The Department of Transportation's Conditions and Performance report, based on 2010 data, estimates all levels of government would need to spend between $123.7 billion and $145.9 billion per year to both maintain and improve the condition of roads and bridges alone. In 2010, federal, State and local governments combined spent $100.2 billion on this infrastructure, including $11.9 billion in American Recovery and Reinvestment Act dollars.
The report also indicates that as much as $24.5 billion is needed per year to improve the condition of transit rail and bus systems. In 2010, total spending to maintain and expand transit systems was $16.5 billion -- a spending level also boosted temporarily by Recovery Act dollars.
"The Recovery Act contributed to the improved quality of our highways," Federal Highway Deputy Administrator Greg Nadeau said. "It makes a good case for more investment - every dollar produces results for the American people."
According to the report, travel on pavements with good ride quality rose from 46.4 percent in 2008 to 50.6 percent in 2010. A major factor in this increase was the one-time funding provided under the Recovery Act, a large share of which was directed toward pavement resurfacing. This 4.2 percent increase represents the highest two-year jump ever since the metric was first used in 1995. While the report shows overall pavement and bridge conditions have improved in many areas, the improvements have not been uniform across the system.
The report also finds that the nation's state of good repair and preventive maintenance backlog for transit is at an all-time high of $86 billion, and that it is growing by an estimated $2.5 billion each year. An additional $8.2 billion over current spending levels from all levels of government is needed annually to spend down the current backlog over the next 20 years. While some transit systems are still operating rail cars that are over 30 years old, the report finds that over three-quarters of the need for repairs affects other facets of our transit systems, such as rail stations, trestles, and power substations. Meanwhile, State and local governments are shouldering more than half the cost of annual investments to preserve and grow the nation's transit systems.
"The United States cannot grow and compete in the 21st century without a modern public transportation infrastructure that connects citizens, their communities, and their employers with opportunities to succeed and prosper," said Deputy Federal Transit Administrator Therese McMillan. "Making a down payment on this substantial backlog is critical to not falling farther behind in our commitment to modernize the transportation infrastructure that tens of millions of riders depend on every day."

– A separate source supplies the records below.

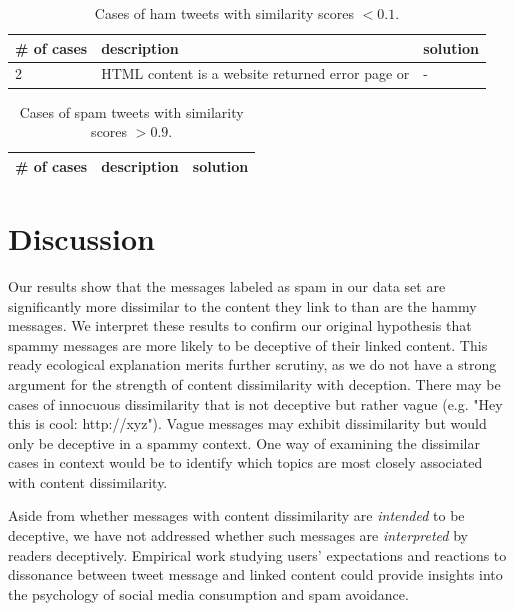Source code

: \documentclass[times, 11pt, twocolumn]{article}
\begin{document}
\begin{table}[!h]\centering
	\begin{tabular}{|p{1cm}|p{3cm}|p{3cm}|}
	\hline
	# of cases & description & solution \\
	\hline
	2 & HTML content is a website returned error page or  & - \\
	\hline
	\end{tabular}
	\caption{Cases of ham tweets with similarity scores $< 0.1$.}
	\label{low-sim-ham}
\end{table}

\begin{table}[!h]\centering
	\begin{tabular}{|p{1cm}|p{3cm}|p{3cm}|}
	\hline
	# of cases & description & solution \\
	\hline

	\hline
	\end{tabular}
	\caption{Cases of spam tweets with similarity scores $>0.9$.}
	\label{high-sim-spam}
\end{table}

\section{Discussion}

Our results show that the messages labeled as spam in our data set are significantly more dissimilar
to the content they link to than are the hammy messages.
We interpret these results to confirm our original hypothesis that spammy messages are more likely to be
deceptive of their linked content.
This ready ecological explanation merits further scrutiny, as we do not have a strong 
argument for the strength of content dissimilarity with deception.
There may be cases of innocuous dissimilarity that is not deceptive but rather vague (e.g. "Hey this is cool: http://xyz").
Vague messages may exhibit dissimilarity but would only be deceptive in a spammy context.
One way of examining the dissimilar cases in context would be to identify which topics are most closely
associated with content dissimilarity.

Aside from whether messages with content dissimilarity are \emph{intended} to be deceptive,
we have not addressed whether such messages are \emph{interpreted} by readers deceptively.
Empirical work studying users' expectations and reactions to dissonance between tweet message
and linked content could provide insights into the psychology of social media consumption
and spam avoidance.
\end{document}
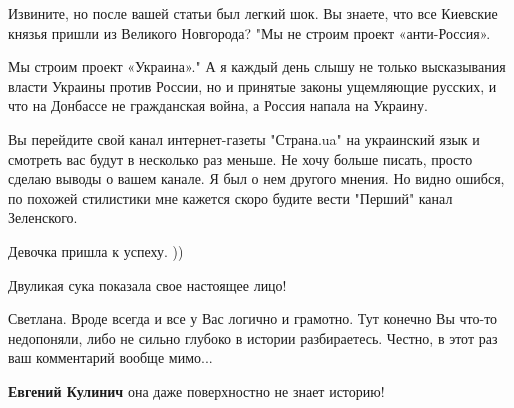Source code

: \begin{itemize}
Извините, но после вашей статьи был легкий шок. Вы знаете, что все Киевские
князья пришли из Великого Новгорода? "Мы не строим проект «анти-Россия». 

Мы строим проект «Украина»." А я каждый день слышу не только высказывания
власти Украины против России, но и принятые законы ущемляющие русских, и что на
Донбассе не гражданская война, а Россия напала на Украину. 

Вы перейдите свой канал интернет-газеты "Страна.ua" на украинский язык и
смотреть вас будут в несколько раз меньше. Не хочу больше писать, просто сделаю
выводы о вашем канале. Я был о нем другого мнения. Но видно ошибся, по похожей
стилистики мне кажется скоро будите вести "Перший" канал Зеленского.

 
Девочка пришла к успеху. ))

 
Двуликая сука показала свое настоящее лицо!

 

Светлана. Вроде всегда и все у Вас логично и грамотно. Тут конечно Вы что-то
недопоняли, либо не сильно глубоко в истории разбираетесь. Честно, в этот раз
ваш комментарий вообще мимо...

\begin{itemize}
 
\textbf{Евгений Кулинич} она даже поверхностно не знает историю!
\end{itemize}

 


\end{itemize}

The investment estimates for roads and bridges are based on ranges, which is new to the 2013 report. The higher ends are based on state-provided forecasts, which were used in past reports -- they average out to annual growth of 1.85 percent per year. The lower ends presume vehicle miles traveled (VMT) will grow at an average annual rate of 1.36 percent per year, which is consistent with the average annual growth in the past 15 years.